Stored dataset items
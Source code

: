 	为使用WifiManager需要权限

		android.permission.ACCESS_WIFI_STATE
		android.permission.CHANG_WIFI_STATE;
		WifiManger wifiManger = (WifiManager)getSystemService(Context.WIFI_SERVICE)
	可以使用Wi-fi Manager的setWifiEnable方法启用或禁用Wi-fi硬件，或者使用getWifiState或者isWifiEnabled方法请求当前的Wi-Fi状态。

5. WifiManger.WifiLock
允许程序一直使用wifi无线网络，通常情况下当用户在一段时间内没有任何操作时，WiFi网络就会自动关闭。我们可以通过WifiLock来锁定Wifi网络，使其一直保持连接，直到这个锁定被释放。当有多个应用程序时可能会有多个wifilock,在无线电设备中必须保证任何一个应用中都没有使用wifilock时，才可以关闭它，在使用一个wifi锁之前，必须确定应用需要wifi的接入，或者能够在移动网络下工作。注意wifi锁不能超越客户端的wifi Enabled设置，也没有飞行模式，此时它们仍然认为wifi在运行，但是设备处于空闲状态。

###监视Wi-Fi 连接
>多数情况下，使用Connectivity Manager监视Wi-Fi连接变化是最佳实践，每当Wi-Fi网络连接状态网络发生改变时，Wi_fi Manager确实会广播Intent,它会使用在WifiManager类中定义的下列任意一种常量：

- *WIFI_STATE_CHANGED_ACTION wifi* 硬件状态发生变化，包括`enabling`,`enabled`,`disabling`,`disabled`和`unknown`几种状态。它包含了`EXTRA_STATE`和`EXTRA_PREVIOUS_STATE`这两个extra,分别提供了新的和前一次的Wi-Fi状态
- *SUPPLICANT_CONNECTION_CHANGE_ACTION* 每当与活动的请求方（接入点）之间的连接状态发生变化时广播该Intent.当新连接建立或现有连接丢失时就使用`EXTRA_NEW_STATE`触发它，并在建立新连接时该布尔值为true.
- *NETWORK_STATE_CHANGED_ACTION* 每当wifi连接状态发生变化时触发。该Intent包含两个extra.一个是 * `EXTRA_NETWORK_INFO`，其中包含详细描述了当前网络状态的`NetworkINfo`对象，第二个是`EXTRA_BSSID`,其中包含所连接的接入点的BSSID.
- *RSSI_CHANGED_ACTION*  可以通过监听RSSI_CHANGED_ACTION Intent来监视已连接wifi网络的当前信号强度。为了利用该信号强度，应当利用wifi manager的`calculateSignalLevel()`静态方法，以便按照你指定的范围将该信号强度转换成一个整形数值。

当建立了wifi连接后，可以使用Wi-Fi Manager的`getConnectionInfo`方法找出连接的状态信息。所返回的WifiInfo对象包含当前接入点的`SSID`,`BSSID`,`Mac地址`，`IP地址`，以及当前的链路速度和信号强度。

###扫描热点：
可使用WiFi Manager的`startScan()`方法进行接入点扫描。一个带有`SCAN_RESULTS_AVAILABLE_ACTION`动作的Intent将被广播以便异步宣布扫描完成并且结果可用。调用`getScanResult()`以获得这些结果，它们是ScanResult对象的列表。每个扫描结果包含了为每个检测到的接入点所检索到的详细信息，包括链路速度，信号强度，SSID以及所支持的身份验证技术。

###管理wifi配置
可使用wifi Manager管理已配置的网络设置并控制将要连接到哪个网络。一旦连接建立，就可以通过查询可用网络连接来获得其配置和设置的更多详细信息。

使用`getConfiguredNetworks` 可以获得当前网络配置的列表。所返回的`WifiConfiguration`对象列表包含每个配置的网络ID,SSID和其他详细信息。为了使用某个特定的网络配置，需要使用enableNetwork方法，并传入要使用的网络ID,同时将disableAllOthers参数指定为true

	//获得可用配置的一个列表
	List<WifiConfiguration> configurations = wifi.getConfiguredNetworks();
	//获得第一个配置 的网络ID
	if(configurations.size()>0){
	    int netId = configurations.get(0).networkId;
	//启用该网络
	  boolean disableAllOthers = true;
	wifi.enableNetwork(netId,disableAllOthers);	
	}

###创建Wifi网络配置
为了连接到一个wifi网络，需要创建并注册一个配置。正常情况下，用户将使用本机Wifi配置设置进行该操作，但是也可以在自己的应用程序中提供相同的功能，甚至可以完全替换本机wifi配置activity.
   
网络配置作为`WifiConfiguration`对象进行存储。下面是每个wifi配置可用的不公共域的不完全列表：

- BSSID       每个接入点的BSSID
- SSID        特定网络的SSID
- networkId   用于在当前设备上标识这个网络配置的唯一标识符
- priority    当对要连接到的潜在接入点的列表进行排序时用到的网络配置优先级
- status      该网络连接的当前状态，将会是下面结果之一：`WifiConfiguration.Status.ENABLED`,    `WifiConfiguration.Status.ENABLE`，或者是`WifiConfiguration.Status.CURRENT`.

◆ **EXERCISE**:
Go through the records above and copy each one exactly.

◆ **OUTPUT FOR THIS TASK**:
Source code

: 	为使用WifiManager需要权限

		android.permission.ACCESS_WIFI_STATE
		android.permission.CHANG_WIFI_STATE;
		WifiManger wifiManger = (WifiManager)getSystemService(Context.WIFI_SERVICE)
	可以使用Wi-fi Manager的setWifiEnable方法启用或禁用Wi-fi硬件，或者使用getWifiState或者isWifiEnabled方法请求当前的Wi-Fi状态。

5. WifiManger.WifiLock
允许程序一直使用wifi无线网络，通常情况下当用户在一段时间内没有任何操作时，WiFi网络就会自动关闭。我们可以通过WifiLock来锁定Wifi网络，使其一直保持连接，直到这个锁定被释放。当有多个应用程序时可能会有多个wifilock,在无线电设备中必须保证任何一个应用中都没有使用wifilock时，才可以关闭它，在使用一个wifi锁之前，必须确定应用需要wifi的接入，或者能够在移动网络下工作。注意wifi锁不能超越客户端的wifi Enabled设置，也没有飞行模式，此时它们仍然认为wifi在运行，但是设备处于空闲状态。

###监视Wi-Fi 连接
>多数情况下，使用Connectivity Manager监视Wi-Fi连接变化是最佳实践，每当Wi-Fi网络连接状态网络发生改变时，Wi_fi Manager确实会广播Intent,它会使用在WifiManager类中定义的下列任意一种常量：

- *WIFI_STATE_CHANGED_ACTION wifi* 硬件状态发生变化，包括`enabling`,`enabled`,`disabling`,`disabled`和`unknown`几种状态。它包含了`EXTRA_STATE`和`EXTRA_PREVIOUS_STATE`这两个extra,分别提供了新的和前一次的Wi-Fi状态
- *SUPPLICANT_CONNECTION_CHANGE_ACTION* 每当与活动的请求方（接入点）之间的连接状态发生变化时广播该Intent.当新连接建立或现有连接丢失时就使用`EXTRA_NEW_STATE`触发它，并在建立新连接时该布尔值为true.
- *NETWORK_STATE_CHANGED_ACTION* 每当wifi连接状态发生变化时触发。该Intent包含两个extra.一个是 * `EXTRA_NETWORK_INFO`，其中包含详细描述了当前网络状态的`NetworkINfo`对象，第二个是`EXTRA_BSSID`,其中包含所连接的接入点的BSSID.
- *RSSI_CHANGED_ACTION*  可以通过监听RSSI_CHANGED_ACTION Intent来监视已连接wifi网络的当前信号强度。为了利用该信号强度，应当利用wifi manager的`calculateSignalLevel()`静态方法，以便按照你指定的范围将该信号强度转换成一个整形数值。

当建立了wifi连接后，可以使用Wi-Fi Manager的`getConnectionInfo`方法找出连接的状态信息。所返回的WifiInfo对象包含当前接入点的`SSID`,`BSSID`,`Mac地址`，`IP地址`，以及当前的链路速度和信号强度。

###扫描热点：
可使用WiFi Manager的`startScan()`方法进行接入点扫描。一个带有`SCAN_RESULTS_AVAILABLE_ACTION`动作的Intent将被广播以便异步宣布扫描完成并且结果可用。调用`getScanResult()`以获得这些结果，它们是ScanResult对象的列表。每个扫描结果包含了为每个检测到的接入点所检索到的详细信息，包括链路速度，信号强度，SSID以及所支持的身份验证技术。

###管理wifi配置
可使用wifi Manager管理已配置的网络设置并控制将要连接到哪个网络。一旦连接建立，就可以通过查询可用网络连接来获得其配置和设置的更多详细信息。

使用`getConfiguredNetworks` 可以获得当前网络配置的列表。所返回的`WifiConfiguration`对象列表包含每个配置的网络ID,SSID和其他详细信息。为了使用某个特定的网络配置，需要使用enableNetwork方法，并传入要使用的网络ID,同时将disableAllOthers参数指定为true

	//获得可用配置的一个列表
	List<WifiConfiguration> configurations = wifi.getConfiguredNetworks();
	//获得第一个配置 的网络ID
	if(configurations.size()>0){
	    int netId = configurations.get(0).networkId;
	//启用该网络
	  boolean disableAllOthers = true;
	wifi.enableNetwork(netId,disableAllOthers);	
	}

###创建Wifi网络配置
为了连接到一个wifi网络，需要创建并注册一个配置。正常情况下，用户将使用本机Wifi配置设置进行该操作，但是也可以在自己的应用程序中提供相同的功能，甚至可以完全替换本机wifi配置activity.
   
网络配置作为`WifiConfiguration`对象进行存储。下面是每个wifi配置可用的不公共域的不完全列表：

- BSSID       每个接入点的BSSID
- SSID        特定网络的SSID
- networkId   用于在当前设备上标识这个网络配置的唯一标识符
- priority    当对要连接到的潜在接入点的列表进行排序时用到的网络配置优先级
- status      该网络连接的当前状态，将会是下面结果之一：`WifiConfiguration.Status.ENABLED`,    `WifiConfiguration.Status.ENABLE`，或者是`WifiConfiguration.Status.CURRENT`.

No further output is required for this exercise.